If you had bought 100 shares of Amazon stock in 1997 at $18 a share, it would be worth $39,708 today — a 2,100 percent return.
“I don’t believe there could be another Amazon,” said Forrester Research analyst Carrie Johnson. “There is very little patience for losses — for as long as Amazon incurred them. We’re just living in a different time, frankly.”
When Amazon.com opened its virtual doors on July 16, 1995, it was little more than a Web page of text separated by headlines, underlined and bolded in blue.
The site’s only graphic was the company logo: the letter “A” with a river snaking through it, layered atop a body of water that looked less Amazon River, more swimming pool. Even then, Amazon touted itself as “Earth’s biggest bookstore.”

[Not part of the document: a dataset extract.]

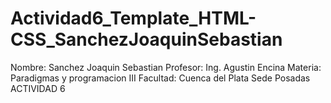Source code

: # Actividad6_Template_HTML-CSS_SanchezJoaquinSebastian

Nombre: Sanchez Joaquin Sebastian Profesor: Ing. Agustin Encina Materia: Paradigmas y programacion III Facultad: Cuenca del Plata Sede Posadas ACTIVIDAD 6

Bezos initially decided to call his startup Cadabra, as in “abracadabra.” But his attorney’s puzzled response — “Cadaver?” — led him to change the name to Amazon, something big and broad that reflected the company’s ambition of eventually selling anything online.
Jeff Bezos’ laugh
Amazon.com founder and Chief Executive Jeffrey Bezos’s laugh is so legendary that when the company emerged from the dot-com implosion intact, major business articles carried headlines such as “The Last Laugh” and “The Laugh Heard ‘Round the World.”
How have writers attempted to describe his laugh? Let us count the ways:
“His brown eyes are soft and lively, but what stands out most is his deep, honking laugh, which comes frequently.”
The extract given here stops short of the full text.